■ **To do**
Restate word for word the lines of the records below, starting at the line that contains "- (3) businesses" and ending at the line that contains "- (6) an offering", with both of those lines included and nothing else.

■ **Listed records**
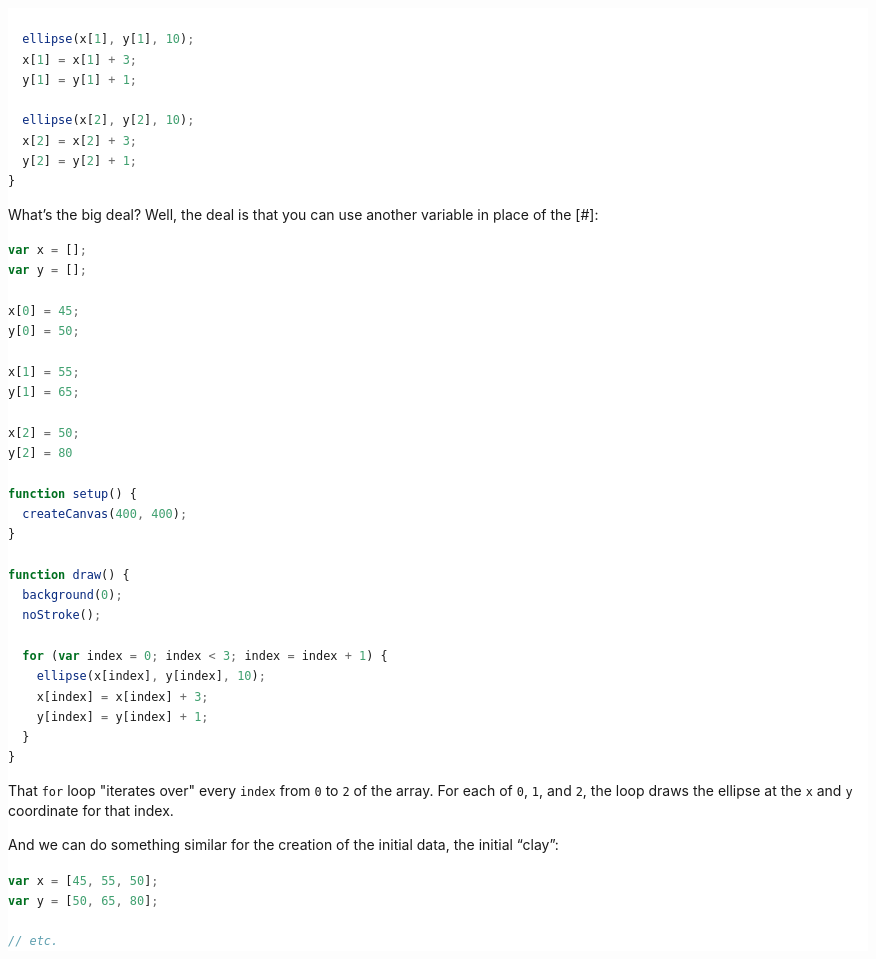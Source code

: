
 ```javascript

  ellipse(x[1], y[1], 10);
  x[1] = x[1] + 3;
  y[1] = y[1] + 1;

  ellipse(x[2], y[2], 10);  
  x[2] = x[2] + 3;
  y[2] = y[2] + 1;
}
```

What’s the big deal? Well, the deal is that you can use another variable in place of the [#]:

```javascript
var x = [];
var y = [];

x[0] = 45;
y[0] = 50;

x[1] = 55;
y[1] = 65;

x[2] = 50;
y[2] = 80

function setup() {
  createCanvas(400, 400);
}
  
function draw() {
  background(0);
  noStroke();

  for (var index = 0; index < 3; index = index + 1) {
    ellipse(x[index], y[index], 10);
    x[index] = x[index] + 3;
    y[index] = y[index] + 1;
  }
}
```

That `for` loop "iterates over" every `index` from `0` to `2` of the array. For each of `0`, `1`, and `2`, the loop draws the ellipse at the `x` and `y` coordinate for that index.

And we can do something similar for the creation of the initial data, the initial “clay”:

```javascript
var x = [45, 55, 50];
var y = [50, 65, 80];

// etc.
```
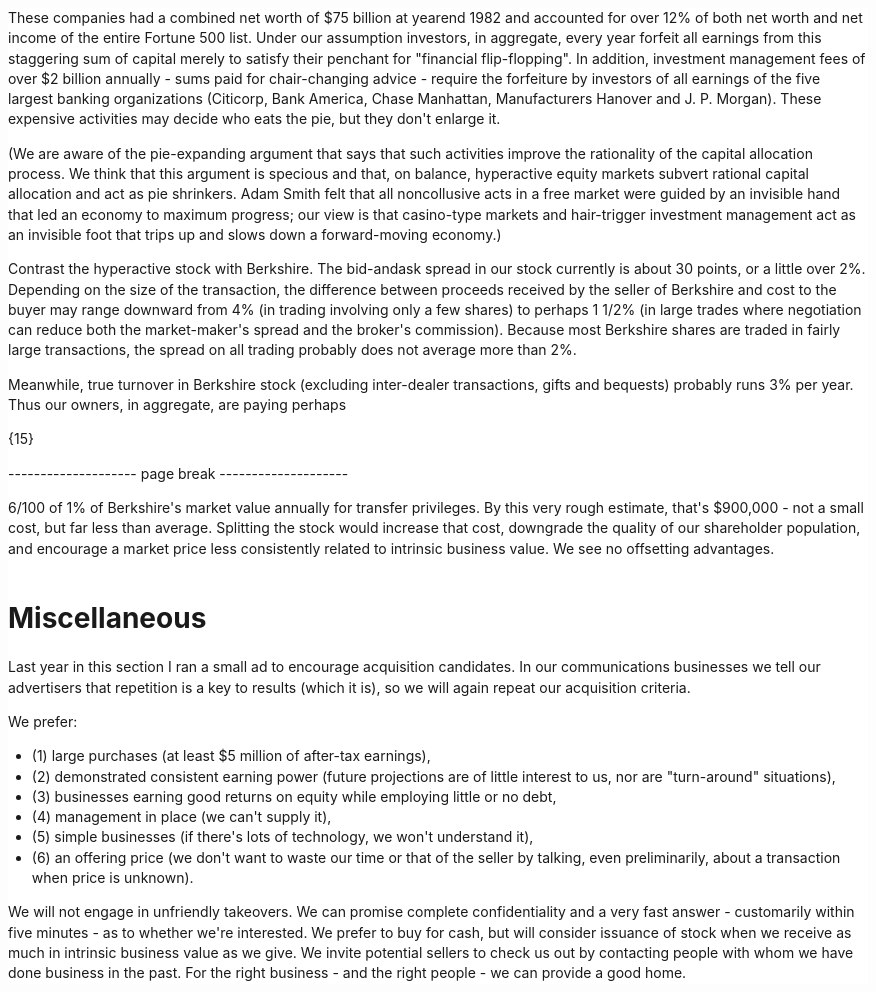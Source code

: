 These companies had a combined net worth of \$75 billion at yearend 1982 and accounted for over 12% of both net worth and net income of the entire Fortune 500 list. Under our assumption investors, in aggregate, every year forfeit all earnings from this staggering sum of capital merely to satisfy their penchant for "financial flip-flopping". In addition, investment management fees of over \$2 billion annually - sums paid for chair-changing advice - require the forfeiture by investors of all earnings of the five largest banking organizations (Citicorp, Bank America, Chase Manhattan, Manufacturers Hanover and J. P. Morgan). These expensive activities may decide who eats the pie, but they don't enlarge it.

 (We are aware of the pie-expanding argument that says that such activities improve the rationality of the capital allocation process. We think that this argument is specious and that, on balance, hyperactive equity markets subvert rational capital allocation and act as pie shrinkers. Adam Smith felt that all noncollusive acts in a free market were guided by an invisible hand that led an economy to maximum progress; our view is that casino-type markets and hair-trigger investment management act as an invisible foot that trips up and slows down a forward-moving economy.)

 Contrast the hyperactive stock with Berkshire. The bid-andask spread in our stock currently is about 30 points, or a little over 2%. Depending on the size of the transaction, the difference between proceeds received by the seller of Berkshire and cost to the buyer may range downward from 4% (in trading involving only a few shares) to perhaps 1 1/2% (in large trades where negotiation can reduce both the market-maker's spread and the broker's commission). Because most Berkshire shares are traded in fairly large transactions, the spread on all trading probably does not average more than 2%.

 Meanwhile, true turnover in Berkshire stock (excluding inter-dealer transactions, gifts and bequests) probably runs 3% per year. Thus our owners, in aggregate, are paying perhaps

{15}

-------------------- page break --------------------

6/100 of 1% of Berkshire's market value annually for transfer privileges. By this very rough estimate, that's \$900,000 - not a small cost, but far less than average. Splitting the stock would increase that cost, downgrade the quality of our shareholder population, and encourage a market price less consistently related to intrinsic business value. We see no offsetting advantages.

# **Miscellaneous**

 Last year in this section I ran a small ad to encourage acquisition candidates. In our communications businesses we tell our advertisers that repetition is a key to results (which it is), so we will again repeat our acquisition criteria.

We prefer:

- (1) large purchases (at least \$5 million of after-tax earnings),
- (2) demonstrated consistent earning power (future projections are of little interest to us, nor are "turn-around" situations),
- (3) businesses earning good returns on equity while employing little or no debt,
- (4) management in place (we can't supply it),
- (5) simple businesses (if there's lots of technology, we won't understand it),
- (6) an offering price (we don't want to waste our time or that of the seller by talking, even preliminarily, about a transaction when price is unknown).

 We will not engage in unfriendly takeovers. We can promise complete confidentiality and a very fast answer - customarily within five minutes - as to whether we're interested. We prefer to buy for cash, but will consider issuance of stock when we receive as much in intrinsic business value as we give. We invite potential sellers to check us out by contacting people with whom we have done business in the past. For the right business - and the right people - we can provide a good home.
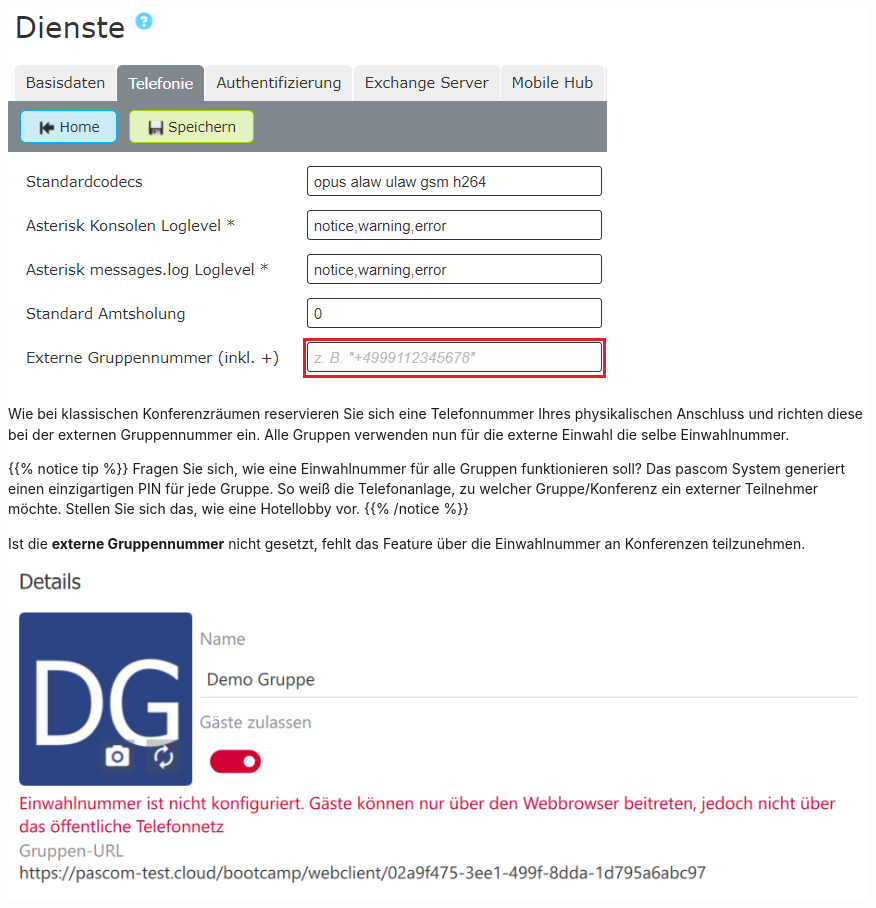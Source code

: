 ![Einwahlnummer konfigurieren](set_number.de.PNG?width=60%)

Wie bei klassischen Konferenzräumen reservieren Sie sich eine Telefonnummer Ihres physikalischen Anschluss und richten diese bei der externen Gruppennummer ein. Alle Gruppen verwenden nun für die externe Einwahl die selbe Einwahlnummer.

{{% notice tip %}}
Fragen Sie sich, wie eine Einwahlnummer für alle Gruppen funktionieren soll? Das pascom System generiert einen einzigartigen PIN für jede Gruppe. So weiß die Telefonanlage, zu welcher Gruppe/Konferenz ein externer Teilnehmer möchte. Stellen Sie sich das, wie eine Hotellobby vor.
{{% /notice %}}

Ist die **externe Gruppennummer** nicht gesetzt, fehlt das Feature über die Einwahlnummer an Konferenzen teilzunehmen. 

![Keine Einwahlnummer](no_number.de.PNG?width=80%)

■ **Answer**
- (3) businesses earning good returns on equity while employing little or no debt,
- (4) management in place (we can't supply it),
- (5) simple businesses (if there's lots of technology, we won't understand it),
- (6) an offering price (we don't want to waste our time or that of the seller by talking, even preliminarily, about a transaction when price is unknown).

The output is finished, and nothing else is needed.